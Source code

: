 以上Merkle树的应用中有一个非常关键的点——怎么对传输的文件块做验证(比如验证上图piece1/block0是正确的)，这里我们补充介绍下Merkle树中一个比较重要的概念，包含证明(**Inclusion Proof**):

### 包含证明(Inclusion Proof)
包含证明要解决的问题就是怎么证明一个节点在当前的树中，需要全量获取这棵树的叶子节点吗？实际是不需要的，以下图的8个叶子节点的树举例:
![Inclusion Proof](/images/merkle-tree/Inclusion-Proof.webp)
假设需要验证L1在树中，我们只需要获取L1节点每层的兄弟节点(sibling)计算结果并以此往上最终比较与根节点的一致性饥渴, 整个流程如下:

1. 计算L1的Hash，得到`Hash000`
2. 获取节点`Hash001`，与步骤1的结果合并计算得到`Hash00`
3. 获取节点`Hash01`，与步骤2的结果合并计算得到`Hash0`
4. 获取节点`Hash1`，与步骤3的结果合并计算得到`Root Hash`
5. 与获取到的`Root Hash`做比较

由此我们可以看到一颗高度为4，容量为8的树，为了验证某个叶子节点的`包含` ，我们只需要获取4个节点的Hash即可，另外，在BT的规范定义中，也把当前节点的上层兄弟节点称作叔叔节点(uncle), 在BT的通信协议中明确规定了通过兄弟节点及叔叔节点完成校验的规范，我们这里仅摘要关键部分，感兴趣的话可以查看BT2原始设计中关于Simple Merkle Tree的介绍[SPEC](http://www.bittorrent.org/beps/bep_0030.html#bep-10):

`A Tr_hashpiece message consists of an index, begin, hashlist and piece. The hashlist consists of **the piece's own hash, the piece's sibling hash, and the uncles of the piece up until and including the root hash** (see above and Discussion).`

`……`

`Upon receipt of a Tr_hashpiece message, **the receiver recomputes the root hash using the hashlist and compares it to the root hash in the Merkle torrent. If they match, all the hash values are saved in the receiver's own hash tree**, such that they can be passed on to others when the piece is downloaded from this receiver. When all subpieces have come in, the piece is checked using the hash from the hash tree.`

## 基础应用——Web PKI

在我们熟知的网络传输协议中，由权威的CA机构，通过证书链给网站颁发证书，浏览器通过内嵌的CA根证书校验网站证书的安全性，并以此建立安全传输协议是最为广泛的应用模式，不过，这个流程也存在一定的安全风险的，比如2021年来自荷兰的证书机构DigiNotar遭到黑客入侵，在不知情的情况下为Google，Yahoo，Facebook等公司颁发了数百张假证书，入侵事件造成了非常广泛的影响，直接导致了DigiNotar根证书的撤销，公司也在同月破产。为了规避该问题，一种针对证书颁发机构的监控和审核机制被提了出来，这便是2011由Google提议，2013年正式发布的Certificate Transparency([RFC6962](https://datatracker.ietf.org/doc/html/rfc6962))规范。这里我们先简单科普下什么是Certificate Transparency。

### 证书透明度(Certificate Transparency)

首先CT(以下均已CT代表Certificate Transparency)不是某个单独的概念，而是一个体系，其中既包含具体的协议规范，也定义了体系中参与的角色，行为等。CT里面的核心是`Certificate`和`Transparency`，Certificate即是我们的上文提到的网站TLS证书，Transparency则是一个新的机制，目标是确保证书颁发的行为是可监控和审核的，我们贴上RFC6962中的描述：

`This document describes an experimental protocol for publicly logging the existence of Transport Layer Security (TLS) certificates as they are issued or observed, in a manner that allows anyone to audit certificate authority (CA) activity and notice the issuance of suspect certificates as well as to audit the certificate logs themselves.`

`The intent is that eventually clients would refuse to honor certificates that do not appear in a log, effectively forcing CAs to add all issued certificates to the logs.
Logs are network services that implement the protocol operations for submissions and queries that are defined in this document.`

▶ [Your assignment]:
Copy each line exactly, from the line containing "document describes an" down to the last line of the material, and no other lines.

▶ [Reply]:
`This document describes an experimental protocol for publicly logging the existence of Transport Layer Security (TLS) certificates as they are issued or observed, in a manner that allows anyone to audit certificate authority (CA) activity and notice the issuance of suspect certificates as well as to audit the certificate logs themselves.`

`The intent is that eventually clients would refuse to honor certificates that do not appear in a log, effectively forcing CAs to add all issued certificates to the logs.
Logs are network services that implement the protocol operations for submissions and queries that are defined in this document.`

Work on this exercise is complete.